• PROBLEM: In the listing below, how many lines carry the word "adherence"? Reply with only the number.

Segment Open

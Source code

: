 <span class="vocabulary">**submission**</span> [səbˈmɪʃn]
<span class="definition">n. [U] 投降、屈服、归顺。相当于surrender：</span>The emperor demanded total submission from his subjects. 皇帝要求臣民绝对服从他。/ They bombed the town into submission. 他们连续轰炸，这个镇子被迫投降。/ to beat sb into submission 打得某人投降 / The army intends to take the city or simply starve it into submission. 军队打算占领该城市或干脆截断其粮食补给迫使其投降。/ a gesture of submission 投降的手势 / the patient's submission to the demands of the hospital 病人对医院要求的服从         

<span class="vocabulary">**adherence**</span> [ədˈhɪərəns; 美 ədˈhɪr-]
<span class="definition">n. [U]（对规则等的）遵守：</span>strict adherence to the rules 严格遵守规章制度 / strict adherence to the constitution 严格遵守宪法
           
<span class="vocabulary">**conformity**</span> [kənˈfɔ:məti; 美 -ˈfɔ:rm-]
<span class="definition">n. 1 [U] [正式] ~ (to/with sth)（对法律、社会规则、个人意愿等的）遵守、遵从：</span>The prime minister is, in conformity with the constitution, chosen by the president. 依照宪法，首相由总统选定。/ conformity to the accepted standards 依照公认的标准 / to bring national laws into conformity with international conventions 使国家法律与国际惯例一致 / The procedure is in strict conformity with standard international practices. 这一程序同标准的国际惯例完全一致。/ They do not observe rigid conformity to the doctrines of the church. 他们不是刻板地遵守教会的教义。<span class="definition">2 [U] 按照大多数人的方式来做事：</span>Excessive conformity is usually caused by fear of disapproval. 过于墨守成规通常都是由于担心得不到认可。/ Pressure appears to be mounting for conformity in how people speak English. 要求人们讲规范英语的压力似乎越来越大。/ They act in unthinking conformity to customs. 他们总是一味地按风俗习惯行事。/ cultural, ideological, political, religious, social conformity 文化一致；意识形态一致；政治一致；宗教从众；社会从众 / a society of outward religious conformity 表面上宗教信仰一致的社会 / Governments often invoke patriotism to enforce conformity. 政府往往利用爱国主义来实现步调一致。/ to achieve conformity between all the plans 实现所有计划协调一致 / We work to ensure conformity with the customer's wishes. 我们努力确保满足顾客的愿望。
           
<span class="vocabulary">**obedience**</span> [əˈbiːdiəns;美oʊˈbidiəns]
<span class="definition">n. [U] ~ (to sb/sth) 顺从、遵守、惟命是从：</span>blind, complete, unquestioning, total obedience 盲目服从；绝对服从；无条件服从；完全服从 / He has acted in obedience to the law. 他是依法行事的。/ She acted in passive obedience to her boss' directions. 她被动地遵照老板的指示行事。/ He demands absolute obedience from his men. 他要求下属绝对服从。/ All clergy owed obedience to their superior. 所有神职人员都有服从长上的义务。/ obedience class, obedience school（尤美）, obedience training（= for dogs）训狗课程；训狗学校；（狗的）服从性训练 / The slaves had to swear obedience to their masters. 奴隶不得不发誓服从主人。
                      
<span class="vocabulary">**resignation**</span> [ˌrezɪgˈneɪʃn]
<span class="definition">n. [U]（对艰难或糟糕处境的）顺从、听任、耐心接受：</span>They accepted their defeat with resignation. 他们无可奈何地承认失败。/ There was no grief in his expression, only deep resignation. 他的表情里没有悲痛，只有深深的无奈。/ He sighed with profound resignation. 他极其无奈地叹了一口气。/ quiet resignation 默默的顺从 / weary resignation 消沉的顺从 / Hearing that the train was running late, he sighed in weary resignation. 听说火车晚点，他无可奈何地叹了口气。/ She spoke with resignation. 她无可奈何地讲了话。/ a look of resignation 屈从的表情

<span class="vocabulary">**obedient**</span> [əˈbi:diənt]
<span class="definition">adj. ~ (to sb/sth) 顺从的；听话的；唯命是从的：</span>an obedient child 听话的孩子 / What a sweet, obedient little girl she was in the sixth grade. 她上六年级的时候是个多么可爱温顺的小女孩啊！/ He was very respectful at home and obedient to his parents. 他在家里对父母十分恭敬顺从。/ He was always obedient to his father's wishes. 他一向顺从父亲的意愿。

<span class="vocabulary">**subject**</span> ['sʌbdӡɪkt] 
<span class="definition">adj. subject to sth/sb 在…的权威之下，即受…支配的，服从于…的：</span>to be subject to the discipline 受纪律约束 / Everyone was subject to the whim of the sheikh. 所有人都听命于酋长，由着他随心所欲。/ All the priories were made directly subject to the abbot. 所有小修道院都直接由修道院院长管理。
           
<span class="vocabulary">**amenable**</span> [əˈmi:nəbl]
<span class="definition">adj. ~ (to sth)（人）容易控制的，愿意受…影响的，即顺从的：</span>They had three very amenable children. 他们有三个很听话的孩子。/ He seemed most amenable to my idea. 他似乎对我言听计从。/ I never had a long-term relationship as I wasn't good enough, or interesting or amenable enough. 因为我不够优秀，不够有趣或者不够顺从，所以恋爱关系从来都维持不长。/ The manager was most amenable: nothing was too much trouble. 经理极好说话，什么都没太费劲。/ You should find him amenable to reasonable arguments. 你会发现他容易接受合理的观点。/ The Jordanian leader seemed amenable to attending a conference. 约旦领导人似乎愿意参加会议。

Segment Closed

• OUTPUT: 2